EXCERPTED DATA |
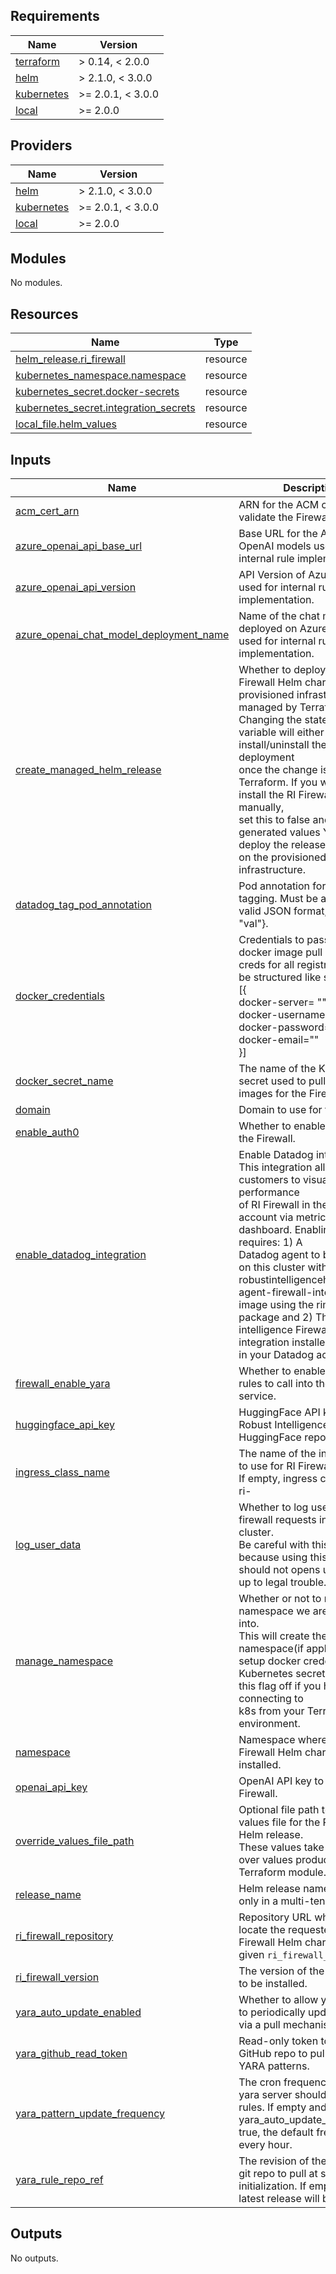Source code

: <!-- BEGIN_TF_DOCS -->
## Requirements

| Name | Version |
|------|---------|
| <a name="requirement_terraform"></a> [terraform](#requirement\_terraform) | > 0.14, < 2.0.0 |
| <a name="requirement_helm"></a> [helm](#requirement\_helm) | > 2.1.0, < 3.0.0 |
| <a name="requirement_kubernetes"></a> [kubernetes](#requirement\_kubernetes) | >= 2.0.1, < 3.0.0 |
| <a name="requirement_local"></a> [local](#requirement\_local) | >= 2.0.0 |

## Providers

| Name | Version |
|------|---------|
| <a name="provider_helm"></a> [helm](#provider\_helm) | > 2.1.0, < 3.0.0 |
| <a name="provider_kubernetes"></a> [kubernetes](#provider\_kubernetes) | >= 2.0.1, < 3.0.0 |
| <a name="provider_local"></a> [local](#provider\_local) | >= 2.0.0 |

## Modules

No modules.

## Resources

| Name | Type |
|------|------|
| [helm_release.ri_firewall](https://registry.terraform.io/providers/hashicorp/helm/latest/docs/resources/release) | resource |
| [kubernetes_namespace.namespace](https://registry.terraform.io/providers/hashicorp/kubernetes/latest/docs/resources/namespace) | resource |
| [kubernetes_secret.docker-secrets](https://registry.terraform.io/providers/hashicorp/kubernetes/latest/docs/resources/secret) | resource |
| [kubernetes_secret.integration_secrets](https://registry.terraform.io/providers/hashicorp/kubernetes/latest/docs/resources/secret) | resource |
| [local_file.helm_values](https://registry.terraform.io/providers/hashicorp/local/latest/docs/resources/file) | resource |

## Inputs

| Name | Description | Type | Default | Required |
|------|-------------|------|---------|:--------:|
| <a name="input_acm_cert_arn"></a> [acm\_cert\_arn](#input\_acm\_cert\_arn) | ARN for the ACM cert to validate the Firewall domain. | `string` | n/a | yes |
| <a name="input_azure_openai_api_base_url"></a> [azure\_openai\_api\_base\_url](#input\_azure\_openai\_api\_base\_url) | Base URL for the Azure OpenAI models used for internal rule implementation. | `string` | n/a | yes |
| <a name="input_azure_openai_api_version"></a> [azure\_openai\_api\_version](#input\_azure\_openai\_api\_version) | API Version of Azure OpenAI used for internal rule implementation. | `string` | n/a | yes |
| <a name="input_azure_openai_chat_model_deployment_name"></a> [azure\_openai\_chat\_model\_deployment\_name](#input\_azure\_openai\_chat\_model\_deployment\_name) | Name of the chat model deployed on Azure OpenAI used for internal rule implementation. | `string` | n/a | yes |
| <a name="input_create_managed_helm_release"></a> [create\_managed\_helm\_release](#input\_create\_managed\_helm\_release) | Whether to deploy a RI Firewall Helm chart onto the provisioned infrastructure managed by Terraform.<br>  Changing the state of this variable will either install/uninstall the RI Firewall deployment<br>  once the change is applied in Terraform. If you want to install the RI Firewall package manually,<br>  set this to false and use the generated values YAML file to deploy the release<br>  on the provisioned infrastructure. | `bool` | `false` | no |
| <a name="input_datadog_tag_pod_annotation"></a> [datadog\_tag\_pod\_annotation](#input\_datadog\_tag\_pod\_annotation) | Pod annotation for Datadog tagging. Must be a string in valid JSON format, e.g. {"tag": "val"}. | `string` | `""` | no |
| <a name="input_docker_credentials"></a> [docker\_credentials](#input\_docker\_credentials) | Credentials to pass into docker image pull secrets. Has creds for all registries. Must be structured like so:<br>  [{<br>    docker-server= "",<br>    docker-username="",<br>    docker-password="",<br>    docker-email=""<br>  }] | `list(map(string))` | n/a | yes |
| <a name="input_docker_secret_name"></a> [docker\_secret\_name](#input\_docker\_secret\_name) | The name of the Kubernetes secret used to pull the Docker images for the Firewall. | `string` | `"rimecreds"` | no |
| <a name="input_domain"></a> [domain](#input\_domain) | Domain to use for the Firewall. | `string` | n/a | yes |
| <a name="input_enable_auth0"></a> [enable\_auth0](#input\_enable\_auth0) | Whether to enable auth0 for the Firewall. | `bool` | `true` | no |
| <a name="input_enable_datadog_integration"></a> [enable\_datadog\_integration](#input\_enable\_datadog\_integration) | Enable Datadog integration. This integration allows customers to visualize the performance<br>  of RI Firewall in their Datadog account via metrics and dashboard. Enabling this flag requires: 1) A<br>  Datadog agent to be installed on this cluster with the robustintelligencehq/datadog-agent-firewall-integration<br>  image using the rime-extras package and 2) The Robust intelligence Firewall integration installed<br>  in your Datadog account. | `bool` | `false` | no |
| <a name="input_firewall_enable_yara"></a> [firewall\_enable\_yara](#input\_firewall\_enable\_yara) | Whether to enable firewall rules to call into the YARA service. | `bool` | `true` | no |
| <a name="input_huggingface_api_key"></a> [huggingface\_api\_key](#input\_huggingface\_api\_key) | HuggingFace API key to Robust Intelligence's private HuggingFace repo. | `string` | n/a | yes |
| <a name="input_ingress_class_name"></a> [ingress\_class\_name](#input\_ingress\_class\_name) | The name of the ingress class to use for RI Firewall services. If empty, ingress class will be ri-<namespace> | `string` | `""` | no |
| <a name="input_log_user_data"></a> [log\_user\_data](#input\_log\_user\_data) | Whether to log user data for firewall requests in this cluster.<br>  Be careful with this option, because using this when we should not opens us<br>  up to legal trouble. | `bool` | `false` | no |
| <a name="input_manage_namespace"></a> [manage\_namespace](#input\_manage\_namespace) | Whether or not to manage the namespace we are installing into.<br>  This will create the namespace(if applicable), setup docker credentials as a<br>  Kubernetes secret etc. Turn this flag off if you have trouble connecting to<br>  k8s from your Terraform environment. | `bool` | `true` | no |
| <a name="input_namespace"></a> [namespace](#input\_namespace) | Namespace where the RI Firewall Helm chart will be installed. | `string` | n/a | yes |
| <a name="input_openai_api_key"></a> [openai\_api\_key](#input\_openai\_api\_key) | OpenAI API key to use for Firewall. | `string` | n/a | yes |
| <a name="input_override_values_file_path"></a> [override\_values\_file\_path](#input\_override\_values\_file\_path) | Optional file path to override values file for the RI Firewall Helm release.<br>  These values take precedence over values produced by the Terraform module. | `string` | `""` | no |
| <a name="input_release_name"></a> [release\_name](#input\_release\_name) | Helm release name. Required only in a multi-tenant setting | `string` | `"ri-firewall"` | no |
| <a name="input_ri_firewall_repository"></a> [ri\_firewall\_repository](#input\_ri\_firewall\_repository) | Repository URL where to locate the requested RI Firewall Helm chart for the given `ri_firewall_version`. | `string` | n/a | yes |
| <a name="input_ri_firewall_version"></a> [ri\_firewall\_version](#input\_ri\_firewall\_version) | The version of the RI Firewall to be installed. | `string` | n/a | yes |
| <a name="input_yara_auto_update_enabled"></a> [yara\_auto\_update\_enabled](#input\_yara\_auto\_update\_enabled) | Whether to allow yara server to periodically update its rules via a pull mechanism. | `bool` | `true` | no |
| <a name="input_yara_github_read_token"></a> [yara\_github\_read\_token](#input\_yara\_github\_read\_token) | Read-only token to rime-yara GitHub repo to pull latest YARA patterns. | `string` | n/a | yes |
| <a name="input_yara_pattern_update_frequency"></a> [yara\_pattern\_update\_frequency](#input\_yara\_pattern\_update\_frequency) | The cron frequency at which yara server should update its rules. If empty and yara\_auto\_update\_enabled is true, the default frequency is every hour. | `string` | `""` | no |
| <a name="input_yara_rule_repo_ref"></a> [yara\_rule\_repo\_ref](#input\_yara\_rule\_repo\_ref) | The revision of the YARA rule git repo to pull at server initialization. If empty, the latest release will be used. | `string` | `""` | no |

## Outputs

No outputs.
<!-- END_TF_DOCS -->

DESCRIPTION OF THE TASK | None of the images should be copied, but every entry must be given again exactly.

RESULT FOR THIS TASK |
Source code

: <!-- BEGIN_TF_DOCS -->
## Requirements

| Name | Version |
|------|---------|
| <a name="requirement_terraform"></a> [terraform](#requirement\_terraform) | > 0.14, < 2.0.0 |
| <a name="requirement_helm"></a> [helm](#requirement\_helm) | > 2.1.0, < 3.0.0 |
| <a name="requirement_kubernetes"></a> [kubernetes](#requirement\_kubernetes) | >= 2.0.1, < 3.0.0 |
| <a name="requirement_local"></a> [local](#requirement\_local) | >= 2.0.0 |

## Providers

| Name | Version |
|------|---------|
| <a name="provider_helm"></a> [helm](#provider\_helm) | > 2.1.0, < 3.0.0 |
| <a name="provider_kubernetes"></a> [kubernetes](#provider\_kubernetes) | >= 2.0.1, < 3.0.0 |
| <a name="provider_local"></a> [local](#provider\_local) | >= 2.0.0 |

## Modules

No modules.

## Resources

| Name | Type |
|------|------|
| [helm_release.ri_firewall](https://registry.terraform.io/providers/hashicorp/helm/latest/docs/resources/release) | resource |
| [kubernetes_namespace.namespace](https://registry.terraform.io/providers/hashicorp/kubernetes/latest/docs/resources/namespace) | resource |
| [kubernetes_secret.docker-secrets](https://registry.terraform.io/providers/hashicorp/kubernetes/latest/docs/resources/secret) | resource |
| [kubernetes_secret.integration_secrets](https://registry.terraform.io/providers/hashicorp/kubernetes/latest/docs/resources/secret) | resource |
| [local_file.helm_values](https://registry.terraform.io/providers/hashicorp/local/latest/docs/resources/file) | resource |

## Inputs

| Name | Description | Type | Default | Required |
|------|-------------|------|---------|:--------:|
| <a name="input_acm_cert_arn"></a> [acm\_cert\_arn](#input\_acm\_cert\_arn) | ARN for the ACM cert to validate the Firewall domain. | `string` | n/a | yes |
| <a name="input_azure_openai_api_base_url"></a> [azure\_openai\_api\_base\_url](#input\_azure\_openai\_api\_base\_url) | Base URL for the Azure OpenAI models used for internal rule implementation. | `string` | n/a | yes |
| <a name="input_azure_openai_api_version"></a> [azure\_openai\_api\_version](#input\_azure\_openai\_api\_version) | API Version of Azure OpenAI used for internal rule implementation. | `string` | n/a | yes |
| <a name="input_azure_openai_chat_model_deployment_name"></a> [azure\_openai\_chat\_model\_deployment\_name](#input\_azure\_openai\_chat\_model\_deployment\_name) | Name of the chat model deployed on Azure OpenAI used for internal rule implementation. | `string` | n/a | yes |
| <a name="input_create_managed_helm_release"></a> [create\_managed\_helm\_release](#input\_create\_managed\_helm\_release) | Whether to deploy a RI Firewall Helm chart onto the provisioned infrastructure managed by Terraform.<br>  Changing the state of this variable will either install/uninstall the RI Firewall deployment<br>  once the change is applied in Terraform. If you want to install the RI Firewall package manually,<br>  set this to false and use the generated values YAML file to deploy the release<br>  on the provisioned infrastructure. | `bool` | `false` | no |
| <a name="input_datadog_tag_pod_annotation"></a> [datadog\_tag\_pod\_annotation](#input\_datadog\_tag\_pod\_annotation) | Pod annotation for Datadog tagging. Must be a string in valid JSON format, e.g. {"tag": "val"}. | `string` | `""` | no |
| <a name="input_docker_credentials"></a> [docker\_credentials](#input\_docker\_credentials) | Credentials to pass into docker image pull secrets. Has creds for all registries. Must be structured like so:<br>  [{<br>    docker-server= "",<br>    docker-username="",<br>    docker-password="",<br>    docker-email=""<br>  }] | `list(map(string))` | n/a | yes |
| <a name="input_docker_secret_name"></a> [docker\_secret\_name](#input\_docker\_secret\_name) | The name of the Kubernetes secret used to pull the Docker images for the Firewall. | `string` | `"rimecreds"` | no |
| <a name="input_domain"></a> [domain](#input\_domain) | Domain to use for the Firewall. | `string` | n/a | yes |
| <a name="input_enable_auth0"></a> [enable\_auth0](#input\_enable\_auth0) | Whether to enable auth0 for the Firewall. | `bool` | `true` | no |
| <a name="input_enable_datadog_integration"></a> [enable\_datadog\_integration](#input\_enable\_datadog\_integration) | Enable Datadog integration. This integration allows customers to visualize the performance<br>  of RI Firewall in their Datadog account via metrics and dashboard. Enabling this flag requires: 1) A<br>  Datadog agent to be installed on this cluster with the robustintelligencehq/datadog-agent-firewall-integration<br>  image using the rime-extras package and 2) The Robust intelligence Firewall integration installed<br>  in your Datadog account. | `bool` | `false` | no |
| <a name="input_firewall_enable_yara"></a> [firewall\_enable\_yara](#input\_firewall\_enable\_yara) | Whether to enable firewall rules to call into the YARA service. | `bool` | `true` | no |
| <a name="input_huggingface_api_key"></a> [huggingface\_api\_key](#input\_huggingface\_api\_key) | HuggingFace API key to Robust Intelligence's private HuggingFace repo. | `string` | n/a | yes |
| <a name="input_ingress_class_name"></a> [ingress\_class\_name](#input\_ingress\_class\_name) | The name of the ingress class to use for RI Firewall services. If empty, ingress class will be ri-<namespace> | `string` | `""` | no |
| <a name="input_log_user_data"></a> [log\_user\_data](#input\_log\_user\_data) | Whether to log user data for firewall requests in this cluster.<br>  Be careful with this option, because using this when we should not opens us<br>  up to legal trouble. | `bool` | `false` | no |
| <a name="input_manage_namespace"></a> [manage\_namespace](#input\_manage\_namespace) | Whether or not to manage the namespace we are installing into.<br>  This will create the namespace(if applicable), setup docker credentials as a<br>  Kubernetes secret etc. Turn this flag off if you have trouble connecting to<br>  k8s from your Terraform environment. | `bool` | `true` | no |
| <a name="input_namespace"></a> [namespace](#input\_namespace) | Namespace where the RI Firewall Helm chart will be installed. | `string` | n/a | yes |
| <a name="input_openai_api_key"></a> [openai\_api\_key](#input\_openai\_api\_key) | OpenAI API key to use for Firewall. | `string` | n/a | yes |
| <a name="input_override_values_file_path"></a> [override\_values\_file\_path](#input\_override\_values\_file\_path) | Optional file path to override values file for the RI Firewall Helm release.<br>  These values take precedence over values produced by the Terraform module. | `string` | `""` | no |
| <a name="input_release_name"></a> [release\_name](#input\_release\_name) | Helm release name. Required only in a multi-tenant setting | `string` | `"ri-firewall"` | no |
| <a name="input_ri_firewall_repository"></a> [ri\_firewall\_repository](#input\_ri\_firewall\_repository) | Repository URL where to locate the requested RI Firewall Helm chart for the given `ri_firewall_version`. | `string` | n/a | yes |
| <a name="input_ri_firewall_version"></a> [ri\_firewall\_version](#input\_ri\_firewall\_version) | The version of the RI Firewall to be installed. | `string` | n/a | yes |
| <a name="input_yara_auto_update_enabled"></a> [yara\_auto\_update\_enabled](#input\_yara\_auto\_update\_enabled) | Whether to allow yara server to periodically update its rules via a pull mechanism. | `bool` | `true` | no |
| <a name="input_yara_github_read_token"></a> [yara\_github\_read\_token](#input\_yara\_github\_read\_token) | Read-only token to rime-yara GitHub repo to pull latest YARA patterns. | `string` | n/a | yes |
| <a name="input_yara_pattern_update_frequency"></a> [yara\_pattern\_update\_frequency](#input\_yara\_pattern\_update\_frequency) | The cron frequency at which yara server should update its rules. If empty and yara\_auto\_update\_enabled is true, the default frequency is every hour. | `string` | `""` | no |
| <a name="input_yara_rule_repo_ref"></a> [yara\_rule\_repo\_ref](#input\_yara\_rule\_repo\_ref) | The revision of the YARA rule git repo to pull at server initialization. If empty, the latest release will be used. | `string` | `""` | no |

## Outputs

No outputs.
<!-- END_TF_DOCS -->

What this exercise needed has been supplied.